Give again exactly the lines that run from the start of the records to the line holding "Este projeto contém", both ends counted. Do not include the pictures.
═══ Materials provided
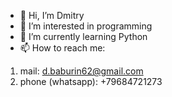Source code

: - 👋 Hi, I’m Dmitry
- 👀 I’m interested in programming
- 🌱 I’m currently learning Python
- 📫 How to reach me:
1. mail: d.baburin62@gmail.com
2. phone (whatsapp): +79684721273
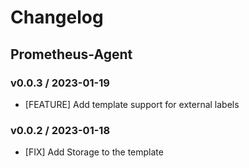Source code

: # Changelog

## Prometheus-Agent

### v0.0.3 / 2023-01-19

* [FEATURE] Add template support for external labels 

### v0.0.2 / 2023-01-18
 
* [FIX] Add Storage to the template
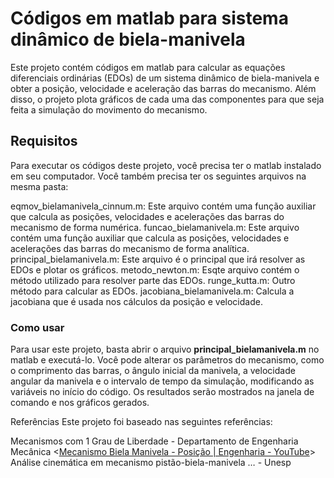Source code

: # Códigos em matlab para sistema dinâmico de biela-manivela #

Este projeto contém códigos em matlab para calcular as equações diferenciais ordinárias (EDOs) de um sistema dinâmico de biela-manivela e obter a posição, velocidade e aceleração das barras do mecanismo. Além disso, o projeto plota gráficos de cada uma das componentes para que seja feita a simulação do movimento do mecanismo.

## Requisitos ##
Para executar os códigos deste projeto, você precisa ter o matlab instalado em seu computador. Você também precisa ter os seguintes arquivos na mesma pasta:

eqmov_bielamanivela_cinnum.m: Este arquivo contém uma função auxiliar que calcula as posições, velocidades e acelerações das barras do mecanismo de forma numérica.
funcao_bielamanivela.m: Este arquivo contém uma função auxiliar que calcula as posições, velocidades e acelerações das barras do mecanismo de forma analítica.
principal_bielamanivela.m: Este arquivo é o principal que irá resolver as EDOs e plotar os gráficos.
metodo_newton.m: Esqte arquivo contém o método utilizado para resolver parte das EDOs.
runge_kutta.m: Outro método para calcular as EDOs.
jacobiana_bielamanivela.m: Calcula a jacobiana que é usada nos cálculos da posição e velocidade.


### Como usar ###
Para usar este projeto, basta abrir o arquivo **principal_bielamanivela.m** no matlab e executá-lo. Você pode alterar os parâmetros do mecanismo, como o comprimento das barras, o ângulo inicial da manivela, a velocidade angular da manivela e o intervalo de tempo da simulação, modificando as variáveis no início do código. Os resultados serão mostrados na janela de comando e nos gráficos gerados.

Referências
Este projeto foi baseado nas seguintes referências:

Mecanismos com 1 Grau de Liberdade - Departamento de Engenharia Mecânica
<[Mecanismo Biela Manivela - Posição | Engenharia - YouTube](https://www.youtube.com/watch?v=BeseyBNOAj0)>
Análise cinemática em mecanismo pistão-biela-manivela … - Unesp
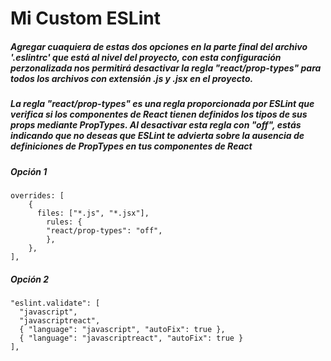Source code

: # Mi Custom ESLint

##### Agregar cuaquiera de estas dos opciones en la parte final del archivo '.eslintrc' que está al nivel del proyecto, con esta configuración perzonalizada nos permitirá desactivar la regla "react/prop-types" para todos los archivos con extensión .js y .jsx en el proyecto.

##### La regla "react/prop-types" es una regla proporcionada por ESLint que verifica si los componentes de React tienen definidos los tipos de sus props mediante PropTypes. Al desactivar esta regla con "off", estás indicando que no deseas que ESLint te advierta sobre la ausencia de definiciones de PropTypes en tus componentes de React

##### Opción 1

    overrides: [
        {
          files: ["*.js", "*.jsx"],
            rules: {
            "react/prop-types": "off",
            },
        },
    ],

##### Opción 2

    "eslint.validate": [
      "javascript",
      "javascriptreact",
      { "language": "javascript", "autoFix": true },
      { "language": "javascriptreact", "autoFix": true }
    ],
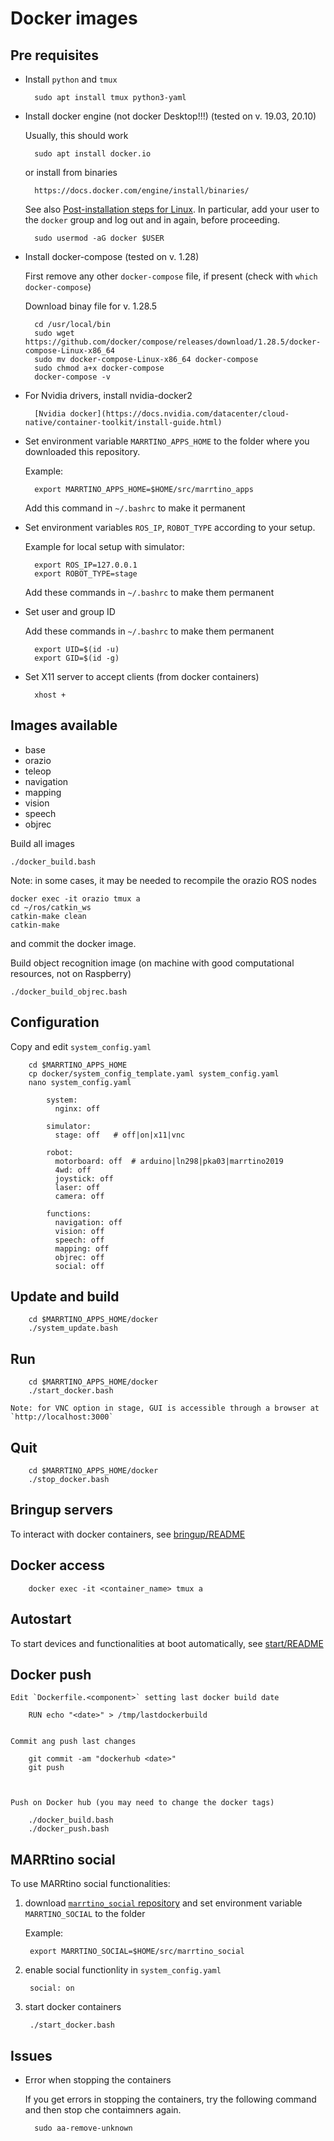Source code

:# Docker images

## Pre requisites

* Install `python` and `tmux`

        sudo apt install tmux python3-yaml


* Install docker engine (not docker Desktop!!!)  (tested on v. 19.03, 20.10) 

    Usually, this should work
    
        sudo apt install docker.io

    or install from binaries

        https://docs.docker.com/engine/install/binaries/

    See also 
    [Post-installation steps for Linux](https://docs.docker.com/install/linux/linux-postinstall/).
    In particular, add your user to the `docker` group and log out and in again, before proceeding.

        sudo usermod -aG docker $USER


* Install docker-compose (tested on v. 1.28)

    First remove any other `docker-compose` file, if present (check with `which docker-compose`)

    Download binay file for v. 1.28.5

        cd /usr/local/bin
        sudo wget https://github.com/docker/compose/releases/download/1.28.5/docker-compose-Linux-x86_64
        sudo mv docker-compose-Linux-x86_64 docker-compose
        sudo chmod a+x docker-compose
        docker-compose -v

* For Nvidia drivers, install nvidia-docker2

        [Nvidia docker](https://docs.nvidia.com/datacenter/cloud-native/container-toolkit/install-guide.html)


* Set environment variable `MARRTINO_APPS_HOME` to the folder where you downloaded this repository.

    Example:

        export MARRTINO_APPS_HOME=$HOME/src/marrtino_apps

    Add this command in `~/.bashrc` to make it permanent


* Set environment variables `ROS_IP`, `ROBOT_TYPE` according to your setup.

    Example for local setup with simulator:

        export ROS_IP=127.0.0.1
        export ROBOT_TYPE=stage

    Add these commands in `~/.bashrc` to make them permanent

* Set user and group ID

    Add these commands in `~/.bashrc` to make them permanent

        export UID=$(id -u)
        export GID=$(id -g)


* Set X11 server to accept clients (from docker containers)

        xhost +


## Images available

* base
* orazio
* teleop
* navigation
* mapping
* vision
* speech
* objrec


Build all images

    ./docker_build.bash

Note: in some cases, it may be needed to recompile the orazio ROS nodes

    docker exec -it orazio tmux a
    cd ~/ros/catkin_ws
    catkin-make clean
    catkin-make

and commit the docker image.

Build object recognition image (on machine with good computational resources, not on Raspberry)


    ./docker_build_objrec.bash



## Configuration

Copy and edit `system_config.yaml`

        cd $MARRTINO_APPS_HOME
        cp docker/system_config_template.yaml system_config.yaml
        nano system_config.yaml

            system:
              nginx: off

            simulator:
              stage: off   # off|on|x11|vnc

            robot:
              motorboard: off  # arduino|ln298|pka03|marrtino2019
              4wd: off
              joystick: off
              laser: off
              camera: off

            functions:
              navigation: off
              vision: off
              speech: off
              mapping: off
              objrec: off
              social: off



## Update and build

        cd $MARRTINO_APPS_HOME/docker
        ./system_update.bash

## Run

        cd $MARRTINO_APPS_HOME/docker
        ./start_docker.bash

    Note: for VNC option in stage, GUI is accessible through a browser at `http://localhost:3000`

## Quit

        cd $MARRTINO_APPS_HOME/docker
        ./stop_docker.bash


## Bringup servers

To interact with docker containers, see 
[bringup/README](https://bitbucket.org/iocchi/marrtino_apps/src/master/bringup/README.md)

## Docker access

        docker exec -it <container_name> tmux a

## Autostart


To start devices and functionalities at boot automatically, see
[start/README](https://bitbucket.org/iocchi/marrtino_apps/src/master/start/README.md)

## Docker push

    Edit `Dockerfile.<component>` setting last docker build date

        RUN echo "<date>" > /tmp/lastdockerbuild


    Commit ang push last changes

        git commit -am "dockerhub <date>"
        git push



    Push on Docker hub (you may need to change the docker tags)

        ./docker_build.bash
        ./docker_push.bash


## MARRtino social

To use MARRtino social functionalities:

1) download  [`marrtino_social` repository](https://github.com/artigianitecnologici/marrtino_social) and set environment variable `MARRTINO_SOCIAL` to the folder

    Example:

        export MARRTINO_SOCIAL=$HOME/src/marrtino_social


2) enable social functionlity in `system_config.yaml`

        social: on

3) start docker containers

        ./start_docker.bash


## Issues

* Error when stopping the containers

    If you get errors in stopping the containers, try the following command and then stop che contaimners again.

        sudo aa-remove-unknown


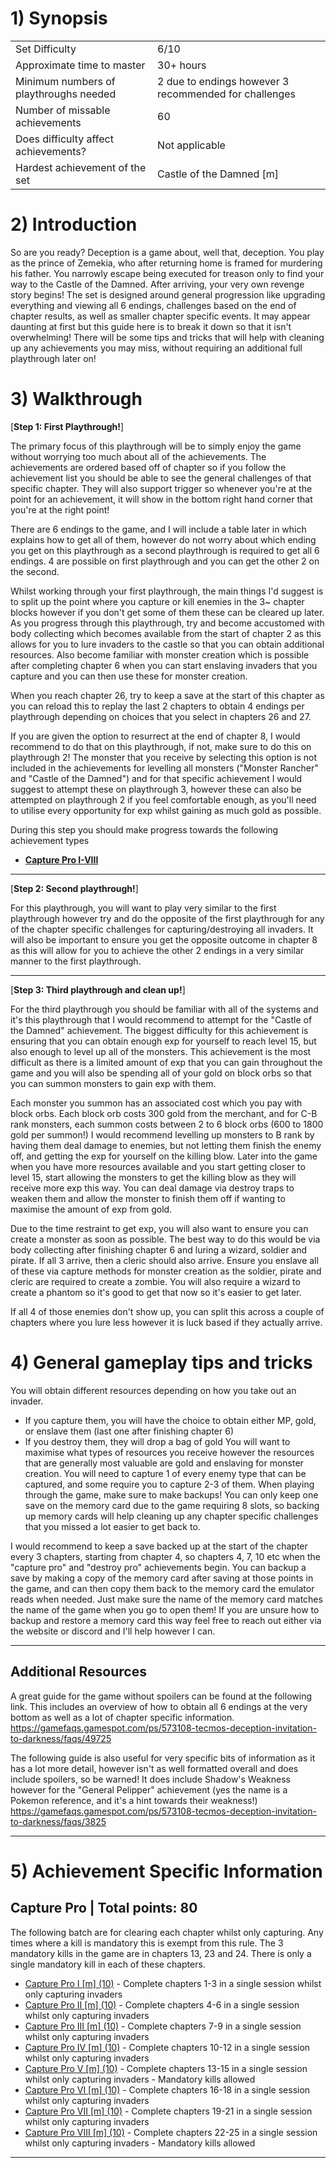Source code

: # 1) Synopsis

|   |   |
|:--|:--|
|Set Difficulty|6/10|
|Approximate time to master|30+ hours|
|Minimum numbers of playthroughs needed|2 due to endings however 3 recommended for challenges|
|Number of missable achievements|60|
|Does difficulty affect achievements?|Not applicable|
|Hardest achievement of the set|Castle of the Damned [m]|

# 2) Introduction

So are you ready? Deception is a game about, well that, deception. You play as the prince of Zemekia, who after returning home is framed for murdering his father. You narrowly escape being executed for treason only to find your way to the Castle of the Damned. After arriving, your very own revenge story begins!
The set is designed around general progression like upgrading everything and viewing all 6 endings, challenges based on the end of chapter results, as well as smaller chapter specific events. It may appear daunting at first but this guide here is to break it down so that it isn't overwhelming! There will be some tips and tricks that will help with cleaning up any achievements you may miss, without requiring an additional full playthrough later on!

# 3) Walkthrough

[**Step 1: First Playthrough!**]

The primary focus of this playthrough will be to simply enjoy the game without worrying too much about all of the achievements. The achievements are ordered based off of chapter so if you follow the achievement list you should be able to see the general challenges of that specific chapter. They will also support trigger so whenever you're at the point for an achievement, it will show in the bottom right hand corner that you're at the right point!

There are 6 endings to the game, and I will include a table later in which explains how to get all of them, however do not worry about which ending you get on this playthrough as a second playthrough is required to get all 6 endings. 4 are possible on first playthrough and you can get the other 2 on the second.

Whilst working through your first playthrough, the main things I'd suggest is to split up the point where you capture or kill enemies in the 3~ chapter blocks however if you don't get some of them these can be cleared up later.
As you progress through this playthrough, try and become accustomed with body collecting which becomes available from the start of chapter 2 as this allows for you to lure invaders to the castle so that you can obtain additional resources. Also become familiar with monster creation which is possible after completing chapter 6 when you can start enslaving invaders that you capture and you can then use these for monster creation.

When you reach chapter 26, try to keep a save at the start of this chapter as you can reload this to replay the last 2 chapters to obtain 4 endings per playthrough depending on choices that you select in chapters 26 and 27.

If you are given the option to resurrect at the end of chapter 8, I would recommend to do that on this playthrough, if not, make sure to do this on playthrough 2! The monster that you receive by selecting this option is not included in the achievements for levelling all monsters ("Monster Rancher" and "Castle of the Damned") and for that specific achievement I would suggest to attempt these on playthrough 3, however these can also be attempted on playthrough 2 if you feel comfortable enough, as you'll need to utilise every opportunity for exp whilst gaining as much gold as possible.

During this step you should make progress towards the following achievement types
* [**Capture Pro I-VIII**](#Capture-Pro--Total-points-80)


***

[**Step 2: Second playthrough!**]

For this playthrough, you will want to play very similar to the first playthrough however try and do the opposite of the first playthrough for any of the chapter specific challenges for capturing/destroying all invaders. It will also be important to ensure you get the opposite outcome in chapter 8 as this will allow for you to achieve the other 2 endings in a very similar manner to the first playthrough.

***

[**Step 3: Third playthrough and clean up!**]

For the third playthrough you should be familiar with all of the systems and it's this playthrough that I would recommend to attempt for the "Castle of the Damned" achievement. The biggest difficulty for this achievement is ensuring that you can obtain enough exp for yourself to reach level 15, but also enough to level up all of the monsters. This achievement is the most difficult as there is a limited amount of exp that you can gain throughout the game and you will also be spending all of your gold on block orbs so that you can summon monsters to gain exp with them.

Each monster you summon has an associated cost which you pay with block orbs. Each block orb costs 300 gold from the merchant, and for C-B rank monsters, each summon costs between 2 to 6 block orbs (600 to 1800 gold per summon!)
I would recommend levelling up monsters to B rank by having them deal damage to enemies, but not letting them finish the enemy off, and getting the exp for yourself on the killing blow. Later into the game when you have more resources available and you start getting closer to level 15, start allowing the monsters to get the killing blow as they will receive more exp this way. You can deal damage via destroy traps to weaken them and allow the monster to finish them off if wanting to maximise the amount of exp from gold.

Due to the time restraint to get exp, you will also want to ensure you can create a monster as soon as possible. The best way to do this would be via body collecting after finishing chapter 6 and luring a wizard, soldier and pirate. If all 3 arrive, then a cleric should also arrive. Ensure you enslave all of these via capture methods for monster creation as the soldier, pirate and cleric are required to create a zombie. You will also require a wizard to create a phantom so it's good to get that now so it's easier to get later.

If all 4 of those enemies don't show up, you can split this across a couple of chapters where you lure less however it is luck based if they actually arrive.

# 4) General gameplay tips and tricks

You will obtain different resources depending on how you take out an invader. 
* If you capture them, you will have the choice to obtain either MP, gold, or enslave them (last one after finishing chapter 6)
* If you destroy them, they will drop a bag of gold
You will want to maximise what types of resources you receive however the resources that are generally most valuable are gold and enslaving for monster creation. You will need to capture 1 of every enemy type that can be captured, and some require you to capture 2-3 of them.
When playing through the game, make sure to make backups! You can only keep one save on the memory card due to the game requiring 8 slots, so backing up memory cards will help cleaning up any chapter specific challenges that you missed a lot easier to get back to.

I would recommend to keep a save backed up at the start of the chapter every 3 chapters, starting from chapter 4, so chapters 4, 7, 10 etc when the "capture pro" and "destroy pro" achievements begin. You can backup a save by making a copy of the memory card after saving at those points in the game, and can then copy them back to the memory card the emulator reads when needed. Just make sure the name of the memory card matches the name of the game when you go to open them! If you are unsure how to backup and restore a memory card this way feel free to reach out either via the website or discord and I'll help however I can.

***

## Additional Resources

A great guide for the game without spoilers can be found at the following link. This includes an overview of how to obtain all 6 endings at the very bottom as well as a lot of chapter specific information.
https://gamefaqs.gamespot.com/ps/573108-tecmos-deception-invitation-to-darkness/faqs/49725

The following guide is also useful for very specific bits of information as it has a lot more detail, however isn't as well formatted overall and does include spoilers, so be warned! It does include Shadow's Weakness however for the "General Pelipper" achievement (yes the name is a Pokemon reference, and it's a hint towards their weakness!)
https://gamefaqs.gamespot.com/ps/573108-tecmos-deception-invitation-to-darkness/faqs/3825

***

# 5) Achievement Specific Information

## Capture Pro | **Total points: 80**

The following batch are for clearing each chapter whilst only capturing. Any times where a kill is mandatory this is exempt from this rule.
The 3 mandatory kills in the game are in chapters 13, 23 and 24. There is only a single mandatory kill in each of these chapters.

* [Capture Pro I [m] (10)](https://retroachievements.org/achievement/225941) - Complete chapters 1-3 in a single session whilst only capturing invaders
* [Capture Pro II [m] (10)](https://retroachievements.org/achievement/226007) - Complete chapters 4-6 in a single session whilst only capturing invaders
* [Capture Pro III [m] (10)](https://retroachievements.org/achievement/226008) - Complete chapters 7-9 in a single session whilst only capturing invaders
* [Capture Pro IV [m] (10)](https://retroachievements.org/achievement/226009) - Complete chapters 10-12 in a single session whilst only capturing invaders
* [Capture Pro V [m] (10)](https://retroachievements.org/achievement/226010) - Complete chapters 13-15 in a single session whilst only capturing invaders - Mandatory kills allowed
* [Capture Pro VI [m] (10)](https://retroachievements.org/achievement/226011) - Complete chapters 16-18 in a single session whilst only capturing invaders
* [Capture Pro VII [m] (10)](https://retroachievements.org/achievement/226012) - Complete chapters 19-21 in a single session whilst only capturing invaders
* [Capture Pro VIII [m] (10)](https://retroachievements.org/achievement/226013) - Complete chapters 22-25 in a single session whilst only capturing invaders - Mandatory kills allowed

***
══════
Completed task ▸
Source code

: - 👋 Hi, I’m Dmitry
- 👀 I’m interested in programming
- 🌱 I’m currently learning Python
- 📫 How to reach me:
1. mail: d.baburin62@gmail.com
2. phone (whatsapp): +79684721273
Source code

: # Changelog

## Prometheus-Agent

### v0.0.3 / 2023-01-19

* [FEATURE] Add template support for external labels 

### v0.0.2 / 2023-01-18
 
* [FIX] Add Storage to the template
Source code

: # Códigos em matlab para sistema dinâmico de biela-manivela #

Este projeto contém códigos em matlab para calcular as equações diferenciais ordinárias (EDOs) de um sistema dinâmico de biela-manivela e obter a posição, velocidade e aceleração das barras do mecanismo. Além disso, o projeto plota gráficos de cada uma das componentes para que seja feita a simulação do movimento do mecanismo.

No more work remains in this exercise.